Jeremy Lin's 2017-18 season came to an end on opening night, when he played 25 minutes and scored 18 points for the Brooklyn Nets in a loss to the Indiana Pacers. He injured his knee that night, and he spent the rest of the season and the ensuing offseason working his way into playing shape. All of that hard work and effort made it extra hard for Lin when the Nets dealt him to the Atlanta Hawks for guard Isaia Cordinier.

But Lin is back on the floor and healthy again, playing a sixth-man role off the bench for Atlanta. In 25 games, Lin is averaging 18.2 minutes and 10.6 points per game while shooting 50.3 percent from the floor.

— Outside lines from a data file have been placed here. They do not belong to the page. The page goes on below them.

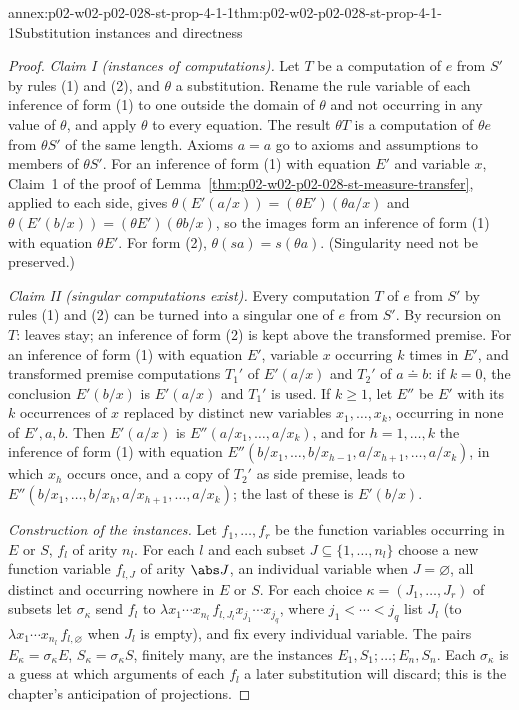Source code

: \begin{annexitem}{annex:p02-w02-p02-028-st-prop-4-1-1}{thm:p02-w02-p02-028-st-prop-4-1-1}{Substitution instances and directness}
\begin{proof}
\emph{Claim I (instances of computations).}  Let \(T\) be a computation of
\(e\) from \(S'\) by rules (1) and (2), and \(\theta\) a substitution.  Rename
the rule variable of each inference of form (1) to one outside the domain of
\(\theta\) and not occurring in any value of \(\theta\), and apply \(\theta\) to
every equation.  The result \(\theta T\) is a computation of \(\theta e\) from
\(\theta S'\) of the same length.  Axioms \(a=a\) go to axioms and assumptions
to members of \(\theta S'\).  For an inference of form (1) with equation
\(E'\) and variable \(x\), Claim~1 of the proof of
Lemma~\ref{thm:p02-w02-p02-028-st-measure-transfer}, applied to each side,
gives \(\theta(E'(a/x))=(\theta E')(\theta a/x)\) and
\(\theta(E'(b/x))=(\theta E')(\theta b/x)\), so the images form an inference
of form (1) with equation \(\theta E'\).  For form (2),
\(\theta(sa)=s(\theta a)\).  (Singularity need not be preserved.)

\emph{Claim II (singular computations exist).}  Every computation \(T\) of
\(e\) from \(S'\) by rules (1) and (2) can be turned into a singular one of
\(e\) from \(S'\).  By recursion on \(T\): leaves stay; an inference of form
(2) is kept above the transformed premise.  For an inference of form (1) with
equation \(E'\), variable \(x\) occurring \(k\) times in \(E'\), and
transformed premise computations \(T_1'\) of \(E'(a/x)\) and \(T_2'\) of
\(a\doteq b\): if \(k=0\), the conclusion \(E'(b/x)\) is \(E'(a/x)\) and
\(T_1'\) is used.  If \(k\geq1\), let \(E''\) be \(E'\) with its \(k\)
occurrences of \(x\) replaced by distinct new variables \(x_1,\ldots,x_k\),
occurring in none of \(E',a,b\).  Then \(E'(a/x)\) is
\(E''(a/x_1,\ldots,a/x_k)\), and for \(h=1,\ldots,k\) the inference of form
(1) with equation \(E''(b/x_1,\ldots,b/x_{h-1},a/x_{h+1},\ldots,a/x_k)\),
in which \(x_h\) occurs once, and a copy of \(T_2'\) as side premise, leads to
\(E''(b/x_1,\ldots,b/x_h,a/x_{h+1},\ldots,a/x_k)\); the last of these is
\(E'(b/x)\).

\emph{Construction of the instances.}  Let \(f_1,\ldots,f_r\) be the
function variables occurring in \(E\) or \(S\), \(f_l\) of arity \(n_l\).
For each \(l\) and each subset \(J\subseteq\{1,\ldots,n_l\}\) choose a new
function variable \(f_{l,J}\) of arity \(\abs J\), an individual variable
when \(J=\varnothing\), all distinct and occurring nowhere in \(E\) or \(S\).
For each choice \(\kappa=(J_1,\ldots,J_r)\) of subsets let \(\sigma_\kappa\)
send \(f_l\) to \(\lambda x_1\cdots x_{n_l}\,f_{l,J_l}x_{j_1}\cdots x_{j_q}\),
where \(j_1<\cdots<j_q\) list \(J_l\) (to \(\lambda x_1\cdots x_{n_l}\,f_{l,\varnothing}\)
when \(J_l\) is empty), and fix every individual variable.  The pairs
\(E_\kappa=\sigma_\kappa E\), \(S_\kappa=\sigma_\kappa S\), finitely many,
are the instances \(E_1,S_1;\ldots;E_n,S_n\).  Each \(\sigma_\kappa\) is a
guess at which arguments of each \(f_l\) a later substitution will
discard; this is the chapter's anticipation of projections.


\end{proof}
\end{annexitem}
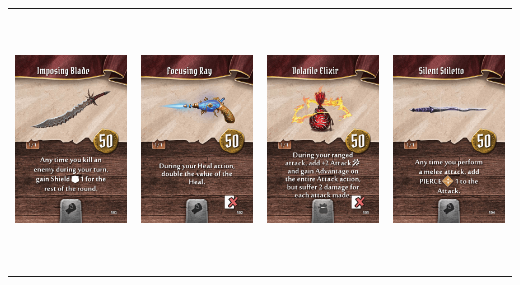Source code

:\documentclass{minimal}
\begin{document}
{\begin{longtable}{llll}
\includegraphics[width=44mm,height=68mm]{./64-151/gh-134-imposing-blade.png} &
\includegraphics[width=44mm,height=68mm]{./64-151/gh-135-focusing-ray.png} &
\includegraphics[width=44mm,height=68mm]{./64-151/gh-136-volatile-elixir.png} &
\includegraphics[width=44mm,height=68mm]{./64-151/gh-137-silent-stiletto.png}\\ 

\end{longtable}}
\end{document}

“I call him the stabilizer,” Hawks coach Lloyd Pierce said before the game, per The Athletic's Michael Scotto. “He’s been a guy that coming off the bench, his experience, you know what you’re going to get from him especially in pick-and-roll. Whether we’re up or down what he does is he comes in and just impacts the game immediately just staying within himself.”

To say that Lin has triumphed through adversity in his career would be an understatement. In his two seasons with the Nets, injuries limited the 30-year-old to just 37 games played. He went undrafted after four seasons of college basketball at Harvard, and he played just 29 games with the Golden State Warriors as a rookie in 2010-11. Lin averaged just 2.6 points in 9.8 minutes per game that year.

But things turned around after the Houston Rockets waived Lin the following season and he caught on with the New York Knicks. He averaged 14.6 points per game in 35 appearances with New York in 2011-12. In his nine-year career, Lin has averages of 11.9 points and 4.4 assists per game.